El descuido más visible se evidenciaba en su forma de vestir: boina, corbata y pantalones holgados para el martes en el encuentro de poetas en el Café Automático de la Avenida Jiménez. Boina, corbata y pantalones holgados para el encuentro de líricas del viernes en el mismo café. Boina, corbata y pantalones holgados para la misma tertulia del sábado. Una semana con el mismo traje.
En algún concurso de periódico, León de Greiff se ganó, sin querer, un traje nuevo por haber aparecido en una foto del diario, días después se le vio, otra vez, con la misma boina, corbata y pantalones holgados. León, ¿qué pasó con el vestido nuevo?, le preguntaron. “Lo mandé ajar y no me lo han entregado”, respondió medio enserio y medio en broma. Sus amigos cuentan que dormía con la ropa puesta y que se afeitaba cada dos o tres semanas. No era sucio, era más bien un hombre descuidado.
Sicológicamente, reflexiona José Watanabe en su poema ‘Mi Casa’, “la vivienda es la ampliación del yo corporal y, a la vez, la reducción del mundo, un lugar donde el enfermo pasa gran parte de su vida”. Cierto. De Greiff pasó sus últimos años aislado en “el cuarto del búho”, como llamó a su casa. El lugar, ubicado en la localidad de Santa Fe, en Bogotá, se convirtió en un fortín hecho con montoncitos de libros organizados en desorden y vinilos desperdigados por todo el lugar.

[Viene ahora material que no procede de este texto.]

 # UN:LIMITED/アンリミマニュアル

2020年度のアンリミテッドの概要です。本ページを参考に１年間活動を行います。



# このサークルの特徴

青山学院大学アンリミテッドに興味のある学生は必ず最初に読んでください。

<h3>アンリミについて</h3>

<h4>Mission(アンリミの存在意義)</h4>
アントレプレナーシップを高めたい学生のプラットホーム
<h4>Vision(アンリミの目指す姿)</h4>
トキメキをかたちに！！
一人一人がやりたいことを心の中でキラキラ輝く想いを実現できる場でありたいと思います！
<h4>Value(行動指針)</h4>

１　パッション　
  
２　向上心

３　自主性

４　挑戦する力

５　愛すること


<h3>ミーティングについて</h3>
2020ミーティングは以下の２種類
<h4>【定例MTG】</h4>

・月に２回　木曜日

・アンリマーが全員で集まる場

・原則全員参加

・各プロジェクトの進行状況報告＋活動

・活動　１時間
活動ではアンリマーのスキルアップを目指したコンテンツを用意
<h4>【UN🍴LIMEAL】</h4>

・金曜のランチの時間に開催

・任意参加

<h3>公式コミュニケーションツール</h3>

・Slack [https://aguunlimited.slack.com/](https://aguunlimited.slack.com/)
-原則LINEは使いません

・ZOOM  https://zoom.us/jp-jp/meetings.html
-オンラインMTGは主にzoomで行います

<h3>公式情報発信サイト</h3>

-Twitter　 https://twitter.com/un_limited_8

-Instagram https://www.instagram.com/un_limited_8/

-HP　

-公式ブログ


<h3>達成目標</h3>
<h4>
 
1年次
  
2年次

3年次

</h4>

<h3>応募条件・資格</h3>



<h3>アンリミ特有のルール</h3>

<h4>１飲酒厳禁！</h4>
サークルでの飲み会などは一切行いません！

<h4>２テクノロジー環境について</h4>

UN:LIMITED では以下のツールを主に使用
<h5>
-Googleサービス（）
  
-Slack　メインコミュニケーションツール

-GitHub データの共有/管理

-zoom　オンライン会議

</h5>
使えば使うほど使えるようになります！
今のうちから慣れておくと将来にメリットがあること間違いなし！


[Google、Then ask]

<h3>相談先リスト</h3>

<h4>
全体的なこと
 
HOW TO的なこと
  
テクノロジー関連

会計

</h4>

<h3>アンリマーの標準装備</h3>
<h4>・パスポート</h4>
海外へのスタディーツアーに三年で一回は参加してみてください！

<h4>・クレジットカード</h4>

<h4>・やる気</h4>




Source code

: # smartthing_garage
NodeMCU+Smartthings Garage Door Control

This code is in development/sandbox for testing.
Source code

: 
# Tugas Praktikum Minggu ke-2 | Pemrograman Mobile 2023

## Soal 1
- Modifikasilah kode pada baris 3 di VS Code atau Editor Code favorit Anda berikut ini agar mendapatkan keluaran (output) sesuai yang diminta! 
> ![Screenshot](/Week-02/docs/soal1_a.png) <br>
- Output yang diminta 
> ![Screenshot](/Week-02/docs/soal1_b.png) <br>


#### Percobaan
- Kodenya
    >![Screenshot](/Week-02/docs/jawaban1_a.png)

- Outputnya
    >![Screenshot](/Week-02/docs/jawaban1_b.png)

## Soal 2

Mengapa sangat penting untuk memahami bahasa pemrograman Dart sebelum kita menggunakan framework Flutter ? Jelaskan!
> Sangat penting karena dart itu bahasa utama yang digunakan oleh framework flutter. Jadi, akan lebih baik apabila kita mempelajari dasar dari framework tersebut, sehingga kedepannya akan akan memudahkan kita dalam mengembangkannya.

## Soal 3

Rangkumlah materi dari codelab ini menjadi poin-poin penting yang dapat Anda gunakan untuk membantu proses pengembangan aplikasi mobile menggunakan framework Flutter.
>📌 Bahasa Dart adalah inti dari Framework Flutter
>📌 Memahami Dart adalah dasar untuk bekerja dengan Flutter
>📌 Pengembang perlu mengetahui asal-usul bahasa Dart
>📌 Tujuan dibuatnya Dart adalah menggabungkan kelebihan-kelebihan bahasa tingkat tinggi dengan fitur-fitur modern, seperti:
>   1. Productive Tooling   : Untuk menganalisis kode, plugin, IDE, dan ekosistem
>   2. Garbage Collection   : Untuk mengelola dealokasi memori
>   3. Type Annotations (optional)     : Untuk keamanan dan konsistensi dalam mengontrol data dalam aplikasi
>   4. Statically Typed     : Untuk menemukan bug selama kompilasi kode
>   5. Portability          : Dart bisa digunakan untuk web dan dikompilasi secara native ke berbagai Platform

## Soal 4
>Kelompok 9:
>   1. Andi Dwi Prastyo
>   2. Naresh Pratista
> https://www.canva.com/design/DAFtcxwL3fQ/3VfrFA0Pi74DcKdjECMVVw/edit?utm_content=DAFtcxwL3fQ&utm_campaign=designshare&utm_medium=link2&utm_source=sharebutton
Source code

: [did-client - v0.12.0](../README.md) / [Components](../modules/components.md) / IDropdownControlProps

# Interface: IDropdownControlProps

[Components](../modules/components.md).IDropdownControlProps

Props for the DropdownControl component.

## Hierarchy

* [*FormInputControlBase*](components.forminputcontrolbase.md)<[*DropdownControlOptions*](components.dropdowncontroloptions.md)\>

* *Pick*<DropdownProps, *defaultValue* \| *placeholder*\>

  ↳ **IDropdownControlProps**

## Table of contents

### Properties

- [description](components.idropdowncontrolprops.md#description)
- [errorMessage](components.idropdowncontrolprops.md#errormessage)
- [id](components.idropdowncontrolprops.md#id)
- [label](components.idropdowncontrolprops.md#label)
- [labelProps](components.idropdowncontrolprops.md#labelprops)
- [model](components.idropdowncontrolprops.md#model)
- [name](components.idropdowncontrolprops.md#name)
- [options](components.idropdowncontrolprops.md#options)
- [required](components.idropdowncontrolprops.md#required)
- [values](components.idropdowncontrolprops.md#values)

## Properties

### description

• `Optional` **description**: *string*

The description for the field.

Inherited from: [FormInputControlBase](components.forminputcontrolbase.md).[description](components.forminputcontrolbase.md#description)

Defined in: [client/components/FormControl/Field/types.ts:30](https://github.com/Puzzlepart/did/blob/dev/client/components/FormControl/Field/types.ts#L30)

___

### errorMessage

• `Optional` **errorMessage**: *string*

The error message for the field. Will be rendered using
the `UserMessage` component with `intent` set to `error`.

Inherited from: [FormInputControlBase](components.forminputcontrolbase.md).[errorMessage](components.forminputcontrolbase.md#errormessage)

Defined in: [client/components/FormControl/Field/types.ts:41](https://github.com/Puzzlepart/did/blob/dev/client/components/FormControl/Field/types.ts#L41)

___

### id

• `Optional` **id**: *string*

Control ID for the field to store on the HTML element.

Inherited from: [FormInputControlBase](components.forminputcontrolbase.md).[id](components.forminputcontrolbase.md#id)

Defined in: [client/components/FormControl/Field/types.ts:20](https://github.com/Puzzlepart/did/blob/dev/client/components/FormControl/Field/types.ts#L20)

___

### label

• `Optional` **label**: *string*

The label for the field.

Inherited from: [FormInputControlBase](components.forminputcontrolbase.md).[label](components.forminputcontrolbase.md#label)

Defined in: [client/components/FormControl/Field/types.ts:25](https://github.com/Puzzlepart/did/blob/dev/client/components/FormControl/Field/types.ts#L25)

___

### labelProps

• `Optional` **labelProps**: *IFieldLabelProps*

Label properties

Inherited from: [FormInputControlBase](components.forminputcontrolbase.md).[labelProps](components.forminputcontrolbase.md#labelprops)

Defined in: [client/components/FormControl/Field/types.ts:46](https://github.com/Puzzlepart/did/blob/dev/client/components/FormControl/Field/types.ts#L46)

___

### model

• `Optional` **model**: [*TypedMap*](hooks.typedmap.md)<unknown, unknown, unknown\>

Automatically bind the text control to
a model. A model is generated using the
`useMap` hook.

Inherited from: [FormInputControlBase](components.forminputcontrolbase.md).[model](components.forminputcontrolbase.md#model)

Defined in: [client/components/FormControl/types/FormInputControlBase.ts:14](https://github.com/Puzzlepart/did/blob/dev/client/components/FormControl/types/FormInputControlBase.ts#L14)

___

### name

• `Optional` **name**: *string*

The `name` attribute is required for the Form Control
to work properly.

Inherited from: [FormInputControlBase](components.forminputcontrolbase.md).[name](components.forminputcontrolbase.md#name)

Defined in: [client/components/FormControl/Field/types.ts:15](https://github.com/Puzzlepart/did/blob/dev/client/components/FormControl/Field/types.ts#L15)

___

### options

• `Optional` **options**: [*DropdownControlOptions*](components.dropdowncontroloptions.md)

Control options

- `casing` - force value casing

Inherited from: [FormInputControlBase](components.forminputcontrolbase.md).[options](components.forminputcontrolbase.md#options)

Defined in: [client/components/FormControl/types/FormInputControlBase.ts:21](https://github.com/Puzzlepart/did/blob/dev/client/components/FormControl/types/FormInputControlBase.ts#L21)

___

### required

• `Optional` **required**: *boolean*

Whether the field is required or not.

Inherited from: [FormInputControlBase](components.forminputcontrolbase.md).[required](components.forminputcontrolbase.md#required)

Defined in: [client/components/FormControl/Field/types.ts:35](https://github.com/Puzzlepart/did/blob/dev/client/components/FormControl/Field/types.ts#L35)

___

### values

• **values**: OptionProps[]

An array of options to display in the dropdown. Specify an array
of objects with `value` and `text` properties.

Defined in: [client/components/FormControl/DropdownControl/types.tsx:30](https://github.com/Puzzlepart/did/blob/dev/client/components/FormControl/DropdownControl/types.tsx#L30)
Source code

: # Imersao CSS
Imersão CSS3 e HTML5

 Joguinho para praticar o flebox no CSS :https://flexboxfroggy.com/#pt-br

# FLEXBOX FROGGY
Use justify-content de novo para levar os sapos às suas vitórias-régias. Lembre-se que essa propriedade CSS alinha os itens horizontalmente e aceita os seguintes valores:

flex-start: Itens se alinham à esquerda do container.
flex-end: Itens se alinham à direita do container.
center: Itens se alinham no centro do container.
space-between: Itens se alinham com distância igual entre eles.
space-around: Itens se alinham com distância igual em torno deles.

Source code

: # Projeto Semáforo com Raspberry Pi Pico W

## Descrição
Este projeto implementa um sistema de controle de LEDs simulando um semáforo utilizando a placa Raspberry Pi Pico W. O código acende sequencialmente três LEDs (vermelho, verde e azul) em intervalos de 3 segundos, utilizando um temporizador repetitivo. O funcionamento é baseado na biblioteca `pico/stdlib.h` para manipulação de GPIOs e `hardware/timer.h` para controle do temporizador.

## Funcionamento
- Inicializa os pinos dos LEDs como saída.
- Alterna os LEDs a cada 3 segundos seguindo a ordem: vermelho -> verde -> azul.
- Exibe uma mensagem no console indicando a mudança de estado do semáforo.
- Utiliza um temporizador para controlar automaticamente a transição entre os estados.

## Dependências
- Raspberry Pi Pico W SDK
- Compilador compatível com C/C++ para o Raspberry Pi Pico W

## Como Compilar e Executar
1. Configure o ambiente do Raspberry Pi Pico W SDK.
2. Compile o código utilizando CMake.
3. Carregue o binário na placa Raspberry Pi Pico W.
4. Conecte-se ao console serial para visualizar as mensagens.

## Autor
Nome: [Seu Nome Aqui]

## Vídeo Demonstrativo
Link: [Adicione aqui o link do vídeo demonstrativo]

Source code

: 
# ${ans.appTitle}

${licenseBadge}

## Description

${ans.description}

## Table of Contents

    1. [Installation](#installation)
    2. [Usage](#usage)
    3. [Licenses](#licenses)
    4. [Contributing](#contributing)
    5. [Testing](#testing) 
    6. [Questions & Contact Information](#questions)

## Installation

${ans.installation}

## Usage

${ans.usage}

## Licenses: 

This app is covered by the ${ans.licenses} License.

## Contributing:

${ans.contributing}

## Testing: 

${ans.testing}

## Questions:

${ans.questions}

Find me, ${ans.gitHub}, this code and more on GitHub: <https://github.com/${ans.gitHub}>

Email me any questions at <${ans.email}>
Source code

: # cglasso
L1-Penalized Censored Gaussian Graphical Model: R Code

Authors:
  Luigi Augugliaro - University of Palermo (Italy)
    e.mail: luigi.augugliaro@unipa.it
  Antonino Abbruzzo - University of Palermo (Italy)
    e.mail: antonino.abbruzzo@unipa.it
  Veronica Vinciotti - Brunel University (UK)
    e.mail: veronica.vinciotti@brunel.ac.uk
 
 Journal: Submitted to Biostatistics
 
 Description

De ese bunker hecho con letras de Góngora, Nietzsche, Kant, Sartre, Tolstoi, entre otros, de Greiff no volvió a salir más. El 11 de julio de 1976, su hijo Boris lo encontró muerto. Ese día empezó la leyenda. Uno de sus poemas, Admonición a los impertinentes, explica en gran medida las razones de su aislamiento. Un asilamiento voluntario que convirtió en su casa.
Como yo soy el Solitario,
como yo soy el Taciturno,
como yo soy el Hosco, el Arbitrario,
como soy el Lucífugo, el Nocturno,
dejadme solo.
Como soy Leo Atrabiliario,
como soy Sergio el Estepario,
como soy Proclo Extravagario,
como ya tengo el Cuervo y el Vulturno
de los acerbos choznos de Saturno,
dejadme solo.
Dejadme solo. Non quiero compaña.
Dejadme esquivo. Non gusto coreo.
Non paventad. Non presumo de Orfeo
desasnador de cerril alimaña.
Debo enfatizar, escribió en este diario Alexis De Greiff A, "que todas estas cosas se entregan sin contraprestación esperada alguna; las donaciones a veces llevan escondidas filantrópicas exenciones tributarias. Hjalmar y la familia De Greiff se han negado a comerciar con la obra de un poeta que nunca aprendió, ni quiso aprender, a hacer negocio con sus escritos. Escribió para sus amigos, para su novia y esposa Matilde, para su alma atormentada. ¿La recompensa? Que lo lean; nada más. En un medio donde lo importante es hacer dinero rápido, es un orgullo pertenecer a una familia que desde hace más de doscientos años se ha dedicado al servicio de lo público".
De Greiff fue un enfermo por el uso del lenguaje y, en este camino, por el uso del español que parecía muerto. Si se trataba de cantarle al mar, por ejemplo, reseña William Martínez en un texto publicado en El Espectador en 2015, “echaba mano de palabras muertas del castellano o, incluso, las inventaba: “(…) Sus resonantes trombas, / sus silencios, yo nunca pude oír...: / sus cóleras ciclópeas, sus quejas o sus himnos, / ni su mutismo impávido cuando argentos y oros / de los soles y lunas, como perennes lloros / diluyen sus riquezas por el glauco zafir...!”. Si el asunto era, en cambio, escribirle a su esposa o a algún amor de taberna, quería hacerse entender: “Esta rosa fue testigo / De éste, que, si amor no fue, / Ninguno otro amor sería”.